Resendiz argues the good faith exception does not apply in this case, in large part because the issuing judge “acted as a rubber stamp for the conclusory assertions” in the warrant application and affidavit. Def. Mem. at 11; Dkt. No. 33. He further contends that no well-trained police officer could think the warrant was valid. Id. at 15. The Government disagrees, arguing Bowman clearly tried to corroborate the informant's information and acted incrementally, in good faith. Gov. Mem. at 5-7; Dkt. No. 34.

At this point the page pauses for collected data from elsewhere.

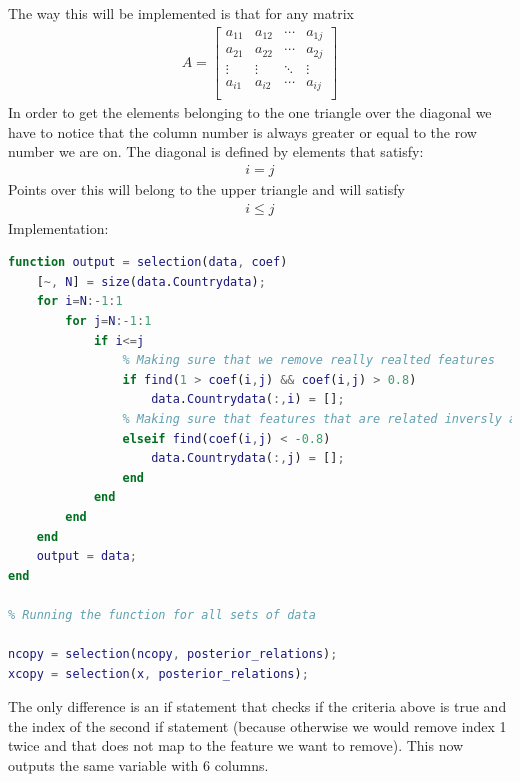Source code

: \documentclass[12pt, a4paper]{article}
\begin{document}
The way this will be implemented is that for any matrix
\begin{equation*}
    \begin{split}    
        A = \left[\begin{matrix}
            a_{11} & a_{12} & \cdots & a_{1j} \\
            a_{21} & a_{22} & \cdots & a_{2j} \\
            \vdots & \vdots & \ddots & \vdots \\
            a_{i1} & a_{i2} & \cdots & a_{ij} \\
        \end{matrix}\right]
    \end{split}
\end{equation*}
In order to get the elements belonging to the one triangle over the diagonal we have to notice that the column number is always greater or equal to the row number we are on.
The diagonal is defined by elements that satisfy:
\begin{equation*}
    \begin{split}    
        i = j
    \end{split}
\end{equation*}
Points over this will belong to the upper triangle and will satisfy
\begin{equation*}
    \begin{split}    
        i \leq j
    \end{split}
\end{equation*}
Implementation:
\begin{lstlisting}[language=Matlab, label=lst:feat2, caption=The code that selects features to keep (attempt 2).]
% Deciding what features to use since some of them are evidently related very much
function output = selection(data, coef)
    [~, N] = size(data.Countrydata);
    for i=N:-1:1
        for j=N:-1:1
            if i<=j
                % Making sure that we remove really realted features
                if find(1 > coef(i,j) && coef(i,j) > 0.8)
                    data.Countrydata(:,i) = [];
                % Making sure that features that are related inversly are removed
                elseif find(coef(i,j) < -0.8)
                    data.Countrydata(:,j) = [];
                end
            end
        end
    end
    output = data;
end

% Running the function for all sets of data

ncopy = selection(ncopy, posterior_relations);
xcopy = selection(x, posterior_relations);
\end{lstlisting}
The only difference is an if statement that checks if the criteria above is true and the index of the second if statement (because otherwise we would remove index 1 twice and that does not map to the feature we want to remove). This now outputs the same variable with 6 columns.
\newline
\end{document}

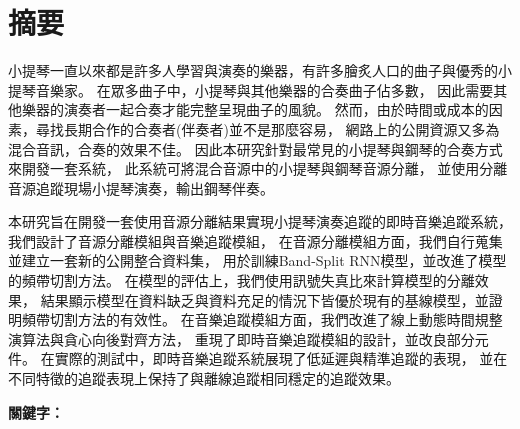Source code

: \documentclass[class=NCU_thesis, crop=false]{standalone}
\begin{document}
\chapter{摘要}
小提琴一直以來都是許多人學習與演奏的樂器，有許多膾炙人口的曲子與優秀的小提琴音樂家。
在眾多曲子中，小提琴與其他樂器的合奏曲子佔多數，
因此需要其他樂器的演奏者一起合奏才能完整呈現曲子的風貌。
然而，由於時間或成本的因素，尋找長期合作的合奏者(伴奏者)並不是那麼容易，
網路上的公開資源又多為混合音訊，合奏的效果不佳。
因此本研究針對最常見的小提琴與鋼琴的合奏方式來開發一套系統，
此系統可將混合音源中的小提琴與鋼琴音源分離，
並使用分離音源追蹤現場小提琴演奏，輸出鋼琴伴奏。

本研究旨在開發一套使用音源分離結果實現小提琴演奏追蹤的即時音樂追蹤系統，
我們設計了音源分離模組與音樂追蹤模組，
在音源分離模組方面，我們自行蒐集並建立一套新的公開整合資料集，
用於訓練Band-Split RNN模型，並改進了模型的頻帶切割方法。
在模型的評估上，我們使用訊號失真比來計算模型的分離效果，
結果顯示模型在資料缺乏與資料充足的情況下皆優於現有的基線模型，並證明頻帶切割方法的有效性。
在音樂追蹤模組方面，我們改進了線上動態時間規整演算法與貪心向後對齊方法，
重現了即時音樂追蹤模組的設計，並改良部分元件。
在實際的測試中，即時音樂追蹤系統展現了低延遲與精準追蹤的表現，
並在不同特徵的追蹤表現上保持了與離線追蹤相同穩定的追蹤效果。

\vspace{2em}
\noindent \textbf{關鍵字：} \keywordsZh{} %
\end{document}
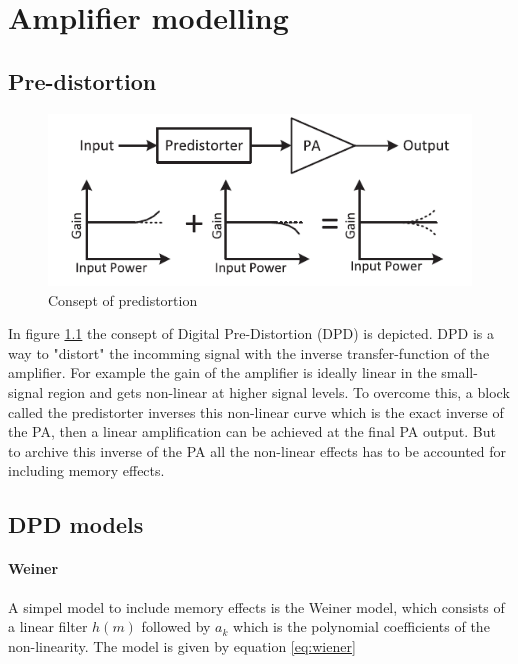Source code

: \chapter{Amplifier modelling}

\section{Pre-distortion}

\begin{figure}[H]
\centering 
\includegraphics[scale = 0.7]{figures/ch1/predistortion_consept.png}
\caption{Consept of predistortion \citep{guo2015}}
\label{fig:pre_cons}
\end{figure}

In figure \ref{fig:pre_cons} the consept of Digital Pre-Distortion (DPD) is depicted. DPD is a way to "distort" the incomming signal with the inverse transfer-function of the amplifier. For example the gain of the amplifier is ideally linear in the small-signal region and gets non-linear at higher signal levels. To overcome this, a block called the predistorter inverses this non-linear curve which is the exact inverse of the PA, then a linear amplification can be achieved at the final PA output. But to archive this inverse of the PA all the non-linear effects has to be accounted for including memory effects. 

\section{DPD models}


\subsubsection{Weiner}
A simpel model to include memory effects is the Weiner model, which consists of a linear filter $h(m)$ followed by $a_k$ which is the polynomial coefficients of the non-linearity. The model is given by equation \ref{eq:wiener}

As with his probable cause arguments, Resendiz attempts to parse the language of the affidavit. Those attempts fail when reading the affidavit as a whole, as required under the law. See Davis, 867 F.3d at 1027.
Resendiz's arguments fail. There is nothing in the record to suggest Judge Kyle abandoned his judicial role or “rubber stamped” this application. And while written in a somewhat conclusory-fashion, the supporting affidavit, when read as a whole, suggests Bowman undertook a good-faith investigation into the informant's tip and Resendiz's conduct. In light of that background investigation, along with a neutral judge's probable cause determination, it was not entirely unreasonable for law enforcement to rely on the warrant, even where the underlying application was somewhat sloppy. See Proell, 485 F.3d at 431. None of the four limits to the good faith exception apply here.
Lastly, because the warrant application was supported by probable cause, the later searches of Resendiz's backpack, person, and cell phone were not fruit of the poisonous tree.
RECOMMENDATION
For the reasons set forth above, the Court RECOMMENDS THAT: Resendiz's Motion to Suppress [Dkt. No. 19] be DENIED.
NOTICE
Filing Objections: This Report and Recommendation is not an order or judgment of the District Court and is therefore not appealable directly to the Eighth Circuit Court of Appeals.
Under Local Rule 72.2(b)(1), “a party may file and serve specific written objections to a magistrate judge's proposed finding and recommendations within 14 days after being served a copy” of the Report and Recommendation. A party may respond to those objections within 14 days after being served a copy of the objections. LR 72.2(b)(2). All objections and responses must comply with the word or line limits set for in LR 72.2(c).